### Records excerpted from a collection
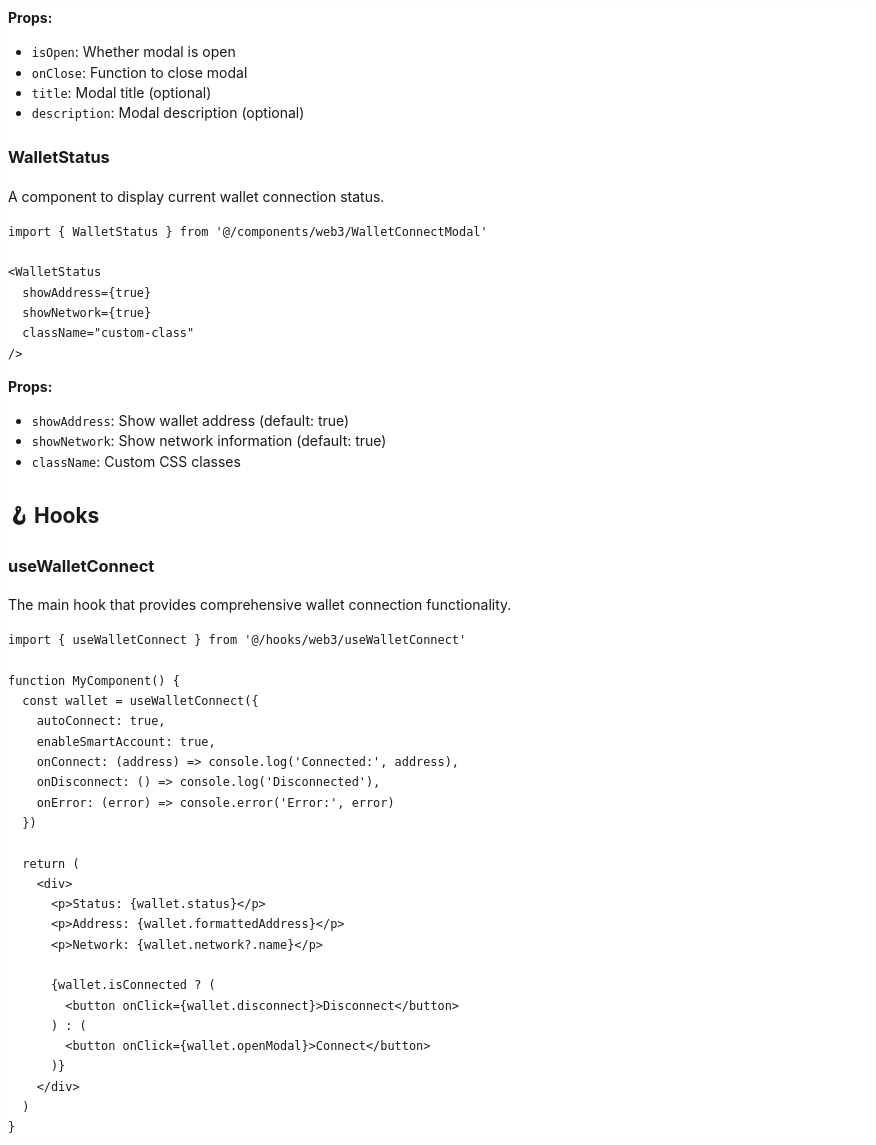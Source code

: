 **Props:**
- `isOpen`: Whether modal is open
- `onClose`: Function to close modal
- `title`: Modal title (optional)
- `description`: Modal description (optional)

### WalletStatus

A component to display current wallet connection status.

```tsx
import { WalletStatus } from '@/components/web3/WalletConnectModal'

<WalletStatus 
  showAddress={true} 
  showNetwork={true} 
  className="custom-class" 
/>
```

**Props:**
- `showAddress`: Show wallet address (default: true)
- `showNetwork`: Show network information (default: true)
- `className`: Custom CSS classes

## 🪝 Hooks

### useWalletConnect

The main hook that provides comprehensive wallet connection functionality.

```tsx
import { useWalletConnect } from '@/hooks/web3/useWalletConnect'

function MyComponent() {
  const wallet = useWalletConnect({
    autoConnect: true,
    enableSmartAccount: true,
    onConnect: (address) => console.log('Connected:', address),
    onDisconnect: () => console.log('Disconnected'),
    onError: (error) => console.error('Error:', error)
  })
  
  return (
    <div>
      <p>Status: {wallet.status}</p>
      <p>Address: {wallet.formattedAddress}</p>
      <p>Network: {wallet.network?.name}</p>
      
      {wallet.isConnected ? (
        <button onClick={wallet.disconnect}>Disconnect</button>
      ) : (
        <button onClick={wallet.openModal}>Connect</button>
      )}
    </div>
  )
}
```
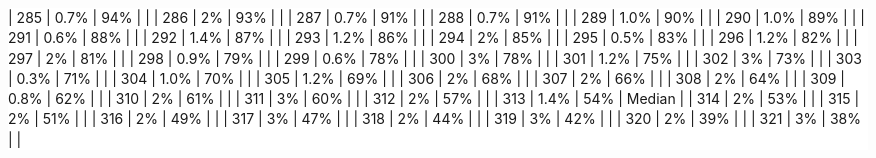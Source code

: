 | 285 | 0.7% | 94% |  |
| 286 | 2% | 93% |  |
| 287 | 0.7% | 91% |  |
| 288 | 0.7% | 91% |  |
| 289 | 1.0% | 90% |  |
| 290 | 1.0% | 89% |  |
| 291 | 0.6% | 88% |  |
| 292 | 1.4% | 87% |  |
| 293 | 1.2% | 86% |  |
| 294 | 2% | 85% |  |
| 295 | 0.5% | 83% |  |
| 296 | 1.2% | 82% |  |
| 297 | 2% | 81% |  |
| 298 | 0.9% | 79% |  |
| 299 | 0.6% | 78% |  |
| 300 | 3% | 78% |  |
| 301 | 1.2% | 75% |  |
| 302 | 3% | 73% |  |
| 303 | 0.3% | 71% |  |
| 304 | 1.0% | 70% |  |
| 305 | 1.2% | 69% |  |
| 306 | 2% | 68% |  |
| 307 | 2% | 66% |  |
| 308 | 2% | 64% |  |
| 309 | 0.8% | 62% |  |
| 310 | 2% | 61% |  |
| 311 | 3% | 60% |  |
| 312 | 2% | 57% |  |
| 313 | 1.4% | 54% | Median |
| 314 | 2% | 53% |  |
| 315 | 2% | 51% |  |
| 316 | 2% | 49% |  |
| 317 | 3% | 47% |  |
| 318 | 2% | 44% |  |
| 319 | 3% | 42% |  |
| 320 | 2% | 39% |  |
| 321 | 3% | 38% |  |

### Goal of the exercise
For every line of the data above that contains "optional", copy that line.

### Written response
- `title`: Modal title (optional)
- `description`: Modal description (optional)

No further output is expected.